An evening with Nick Cave on the roof

How many performances can be claimed to enter and exit the experience? Nick Cave organized everything, even the participation of the square, to respond to this feeling during his speech at the Onassis Foundation Roof yesterday Sunday.

He didn’t even need original finds or techniques since he already won half the “game” behind the scenes. As a performer born in the golden age of concerts, with a self-renewing repertoire that appeals to diverse audiences, lyrics that pierce emotions, and a stage presence that brings it close to the “opposite” so that it never feels “opposite.”

Partnered by Radiohead’s Colin Greenwood, the show began in half-light, the spotlight bending over the piano to illuminate the final performer. “Amber Girl”: what followed was a track that acted as the opening cue and precursor for the atmospheric mood to come: “Some go, some stay behind / and some don’t go anywhere…”.

At the start, his confession set the tone for the sound that would fill the room: we were hearing old Bad Seeds and Warren Ellis songs. “to restore themselves”, peeled and dipped “their essence”. Without orchestral investment, they became known. Already on the third track – 2008’s Dylan-like “Moon Jesus” – the chemistry with the audience was here to stay, as was the excellent partnership with the speechless Greenwood and his “invisible” silence on bass.

And then came other images from the fantastic gallery that the Australian aesthetic has maintained over the past 40 years. Flying sailing ships (“Galleon”) that search the sky for secrets and irretrievable treasures. Blood from children’s hearts wiped the butcher’s floor (“O children”). For his son Luke, who recently had his own son, Laila made Cave, as he called it, a grandfather (“Papa won’t leave you, Henry”).

A barefoot boy sits on a porch, pencil in hand, reading Flannery O’Connor, and is drawn to a reindeer and a forest spoiled by lights (“Massacre”). And, of course, Miles Davis, Ali McGraw and Steve McQueen in a dream, JFK and Marilyn Monroe’s indolence (from the epic “Palaces of Montezuma”).

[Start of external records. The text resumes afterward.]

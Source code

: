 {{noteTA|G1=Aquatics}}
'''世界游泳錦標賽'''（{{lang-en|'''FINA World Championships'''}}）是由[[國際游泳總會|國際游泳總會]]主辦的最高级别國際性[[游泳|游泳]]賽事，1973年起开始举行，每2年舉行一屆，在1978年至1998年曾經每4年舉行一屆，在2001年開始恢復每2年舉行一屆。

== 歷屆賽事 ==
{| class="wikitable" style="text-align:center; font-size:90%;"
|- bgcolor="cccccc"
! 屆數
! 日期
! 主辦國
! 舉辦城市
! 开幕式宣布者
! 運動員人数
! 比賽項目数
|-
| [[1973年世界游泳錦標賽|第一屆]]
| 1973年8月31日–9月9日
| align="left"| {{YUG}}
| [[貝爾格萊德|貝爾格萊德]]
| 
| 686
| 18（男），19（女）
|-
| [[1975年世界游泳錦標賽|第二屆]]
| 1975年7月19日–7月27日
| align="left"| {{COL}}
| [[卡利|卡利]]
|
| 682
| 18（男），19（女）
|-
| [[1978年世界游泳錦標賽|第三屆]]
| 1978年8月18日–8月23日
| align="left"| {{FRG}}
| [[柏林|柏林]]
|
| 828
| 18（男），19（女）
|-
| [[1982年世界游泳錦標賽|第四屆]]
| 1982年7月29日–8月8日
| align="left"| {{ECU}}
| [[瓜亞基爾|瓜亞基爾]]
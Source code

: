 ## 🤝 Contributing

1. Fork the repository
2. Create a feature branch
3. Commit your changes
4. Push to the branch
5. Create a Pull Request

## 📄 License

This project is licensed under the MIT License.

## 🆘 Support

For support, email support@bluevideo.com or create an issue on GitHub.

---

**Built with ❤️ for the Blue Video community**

As Cave chewed up a useful two hours, anyone could portray any image of their musical hero. Cave playing in a dark jazz bar in Orleans. Or “naked” songs in a room with a booming voice. Only for “partners” and friends in the foreign party. The hatch he often descends for his material has been known for years: the black gospel tradition, Nina Simone tracks, echoes of Leonard Cohen, Johnny Cash and Bob Dylan, Jethro Tull and the Stooges, cabaret and Kurt Weill.

Dam Cave, who added experience second only to Patti Smith’s best musical performances of the season, was a star who had a good time with the Athenian audience, but also a hint of trauma. Fragile and sensitive to the emotions that life has prepared for him – recovery from drug addiction, the death of his son Arthur, but also a lesson in patience interspersed with piety.

At the invitation of the composer, the applause of the square and the balcony, which joined the “Balcony man” with applause, brought him back to the stage for four songs after the “usual” 18 songs. And the evening ended with a farewell to “Cosmic Dancer” (T.Rex, 1971) and “Carnival is over” (Nick Cave and the Bad Seeds, 1986). “Now the night is falling/ This will be our last goodbye/ Even though the holiday is over/ I’ll love you till I die.” The feelings are mutual, so to speak.